Goodbye Gesichtsbehaarung

3 Monate sind seit meiner letzten Chemotherapie vergangen und seither freue ich mich über jedes einzelne Haupthaar, welches mir freundlich zuwinkt. Von Tag zu Tag werden sie länger und länger. Mittlerweile kann ich sie sogar schon ein wenig frisieren. Also, naja… Ich kann sie entweder zur linken oder zur rechten Seite legen. Immerhin. Denn lange Zeit war das einzige Styling Produkt für meine Dachterrasse die gute alte Bodylotion und ein Tüchlein zum nachpolieren. Heute würde ich am liebsten jedes Mal eine Telefonkette starten, sobald ich mein Haupthaar mit Shampoo wasche. Und warum? Weil ich es kann! Mache ich aber nicht. Aus Gründen. Stattdessen tobe ich mich heute hier aus und erzähle euch sogar, dass ich mich ab und an beim Blick in den Spiegel dabei ertappe, mir selbst nachzupfeifen. Ne, is klar.
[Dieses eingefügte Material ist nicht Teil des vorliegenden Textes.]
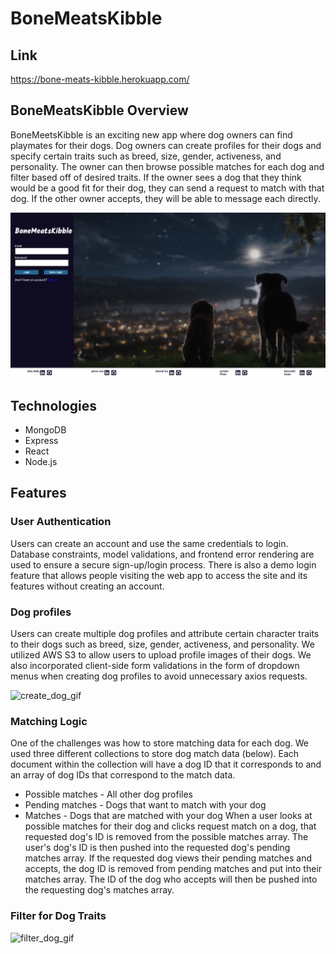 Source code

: # BoneMeatsKibble
## Link 
https://bone-meats-kibble.herokuapp.com/
## BoneMeatsKibble Overview
BoneMeetsKibble is an exciting new app where dog owners can find playmates for their dogs. Dog owners can create profiles for their dogs and specify certain traits such as breed, size, gender, activeness, and personality. The owner can then browse possible matches for each dog and filter based off of desired traits. If the owner sees a dog that they think would be a good fit for their dog, they can send a request to match with that dog. If the other owner accepts, they will be able to message each directly.

![splash_page](demo_folder/splash_page.png)
## Technologies
  * MongoDB
  * Express
  * React
  * Node.js
## Features
### User Authentication
Users can create an account and use the same credentials to login. Database constraints, model validations, and frontend error rendering are used to ensure a secure sign-up/login process. There is also a demo login feature that allows people visiting the web app to access the site and its features without creating an account. 
### Dog profiles
Users can create multiple dog profiles and attribute certain character traits to their dogs such as breed, size, gender, activeness, and personality. We utilized AWS S3 to allow users to upload profile images of their dogs. We also incorporated client-side form validations in the form of dropdown menus when creating dog profiles to avoid unnecessary axios requests. 

![create_dog_gif](demo_folder/demo_create_dog.gif)
### Matching Logic
One of the challenges was how to store matching data for each dog. We used three different collections to store dog match data (below). Each document within the collection will have a dog ID that it corresponds to and an array of dog IDs that correspond to the match data. 
  * Possible matches - All other dog profiles
  * Pending matches - Dogs that want to match with your dog
  * Matches - Dogs that are matched with your dog
When a user looks at possible matches for their dog and clicks request match on a dog, that requested dog's ID is removed from the possible matches array. The user's dog's ID is then pushed into the requested dog's pending matches array. If the requested dog views their pending matches and accepts, the dog ID is removed from pending matches and put into their matches array. The ID of the dog who accepts will then be pushed into the requesting dog's matches array. 

### Filter for Dog Traits
![filter_dog_gif](demo_folder/demo_dog_filter.gif)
Das war jedoch nicht immer so. Kurz nach meiner sechsten Chemotherapie verlor ich innerhalb kürzester Zeit meine Augenbrauen und Wimpern. Und ich kann euch sagen, das ist echt kein Spaß! Du schaust in den Spiegel und fragst dich:

„Entschuldigung, aber kennen wir uns?“

Erst wenn sämtliche Haare auf dem Kopf und im Gesicht verloren sind lernt man sie zu schätzen und sie fehlen einem plötzlich ganz arg. Denn es sieht schon irgendwie komisch aus, wenn der Rahmen verschwunden ist und man auf einmal komplett oben ohne dasteht. Wir zupfen uns die beiden Balken über den Augen zurecht, ohne daran zu denken wie es ist, plötzlich ohne sie leben zu müssen. Doch Gott sei Dank eilt hier die Kosmetikindustrie zur Hilfe, die uns Frauen in Zeiten der Haarlosigkeit die Hand reicht und uns das Tor zum Eyebrow Pencil-Himmel öffnet. Und mal ganz im Ernst: ihr könnt euch nicht vorstellen, welche Möglichkeiten es gibt. Augenbrauenstifte in sämtlichen Farben und Ausführungen. Egal ob weich, hart, schmal, dick, schwarz, grau, braun oder als Schablone à la „Malen nach Zahlen“, einfach himmlisch diese Auswahl! Zeichnen liegt bei uns in der Familie, daher klappte es mit der Rekonstruktion der Augenbrauen auch ohne Schablone und Zahlen bei mir ganz gut. Aber trotzdem: sind die beiden Freunde erstmal weg, ist große Vermissung angesagt.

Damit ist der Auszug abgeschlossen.